Wiche writes a weekly farm and garden column that is published in about 15 community newspapers across Kentucky and Southern Indiana. She also writes feature columns for “Back Home in Kentucky” and “Edible Louisville.”
For 10 years she produced a weekly garden segment for WDRB-41 television (which ended in 2009). In the fall of 2001, she joined Louisville Courier-Journal columnist Bob Hill in producing a radio show for Louisville’s public radio station, WFPL 89.3 FM. HomeGrown was an hour-long radio show about horticulture, agriculture and nature, it ended in fall 2010.

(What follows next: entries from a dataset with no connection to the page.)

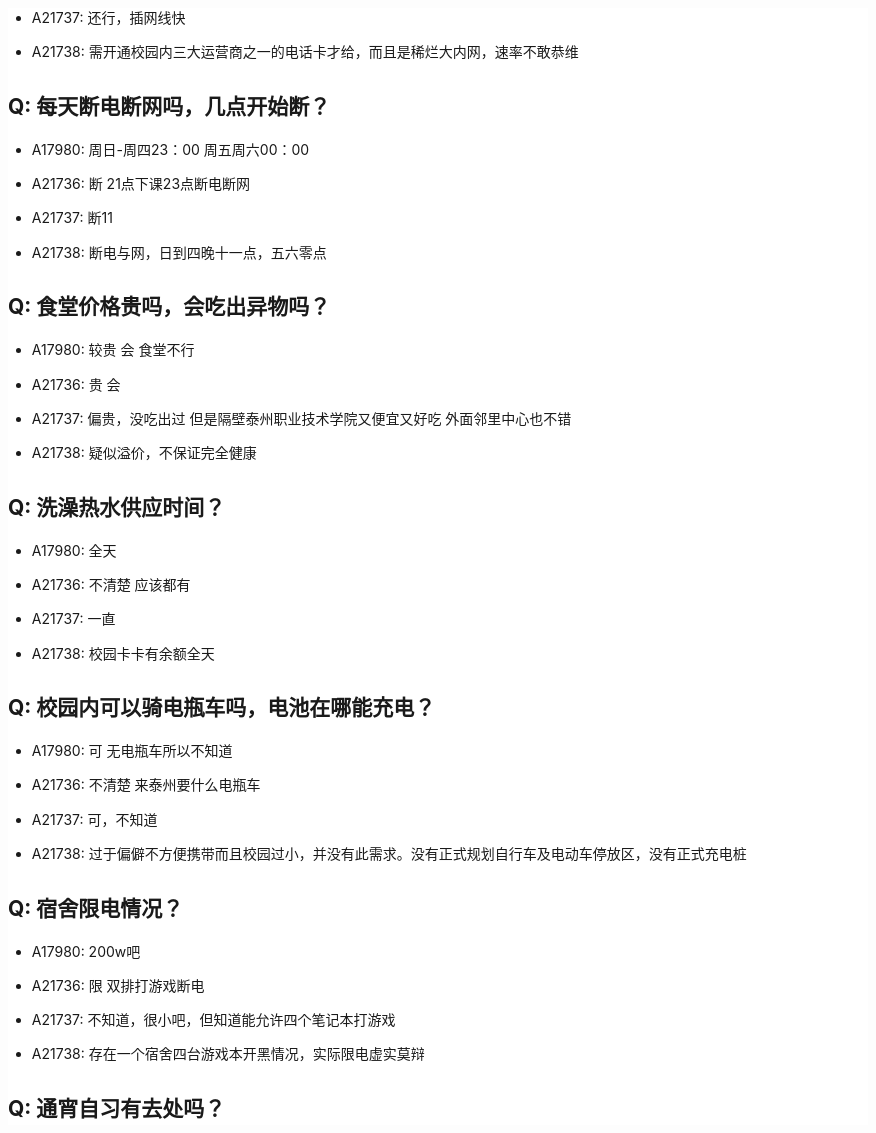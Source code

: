 - A21737: 还行，插网线快

- A21738: 需开通校园内三大运营商之一的电话卡才给，而且是稀烂大内网，速率不敢恭维

## Q: 每天断电断网吗，几点开始断？

- A17980: 周日-周四23：00  周五周六00：00

- A21736: 断  21点下课23点断电断网

- A21737: 断11

- A21738: 断电与网，日到四晚十一点，五六零点

## Q: 食堂价格贵吗，会吃出异物吗？

- A17980: 较贵 会 食堂不行

- A21736: 贵  会

- A21737: 偏贵，没吃出过
但是隔壁泰州职业技术学院又便宜又好吃
外面邻里中心也不错

- A21738: 疑似溢价，不保证完全健康

## Q: 洗澡热水供应时间？

- A17980: 全天

- A21736: 不清楚  应该都有

- A21737: 一直

- A21738: 校园卡卡有余额全天

## Q: 校园内可以骑电瓶车吗，电池在哪能充电？

- A17980: 可 无电瓶车所以不知道

- A21736: 不清楚  来泰州要什么电瓶车

- A21737: 可，不知道

- A21738: 过于偏僻不方便携带而且校园过小，并没有此需求。没有正式规划自行车及电动车停放区，没有正式充电桩

## Q: 宿舍限电情况？

- A17980: 200w吧

- A21736: 限  双排打游戏断电

- A21737: 不知道，很小吧，但知道能允许四个笔记本打游戏

- A21738: 存在一个宿舍四台游戏本开黑情况，实际限电虚实莫辩

## Q: 通宵自习有去处吗？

Wiche earned her bachelor’s degree from Kalamazoo College and a master’s in American Indian Studies from the University of Arizona. In addition to her horticultural pursuits, she has been teaching American Indian Studies courses part-time at the University of Louisville since 1998. She also teaches Food and Body Politic, which addresses the evolution and consequences of our industrial food system.

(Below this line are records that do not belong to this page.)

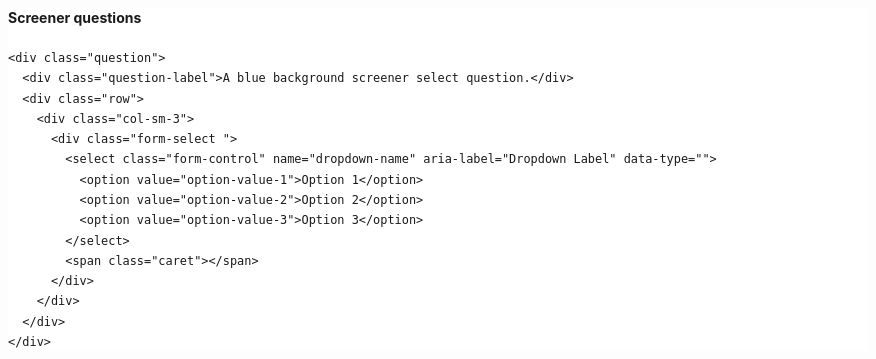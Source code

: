 
#### Screener questions

    <div class="question">
      <div class="question-label">A blue background screener select question.</div>
      <div class="row">
        <div class="col-sm-3">
          <div class="form-select ">
            <select class="form-control" name="dropdown-name" aria-label="Dropdown Label" data-type="">
              <option value="option-value-1">Option 1</option>
              <option value="option-value-2">Option 2</option>
              <option value="option-value-3">Option 3</option>
            </select>
            <span class="caret"></span>
          </div>
        </div>
      </div>
    </div>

She lives with her husband, Andy Smart, in western Shelby County on the 20 acres called Swallow Rail that her late father began to shape into a horticultural farm when they moved there in 1979. They have continued to cultivate the land with an eye toward diversifying the overall farm and garden scheme, including herbaceous and woody plants, orchard, nut grove, fruits and vegetables, tall grass prairie, chickens and hopefully sheep in the spring.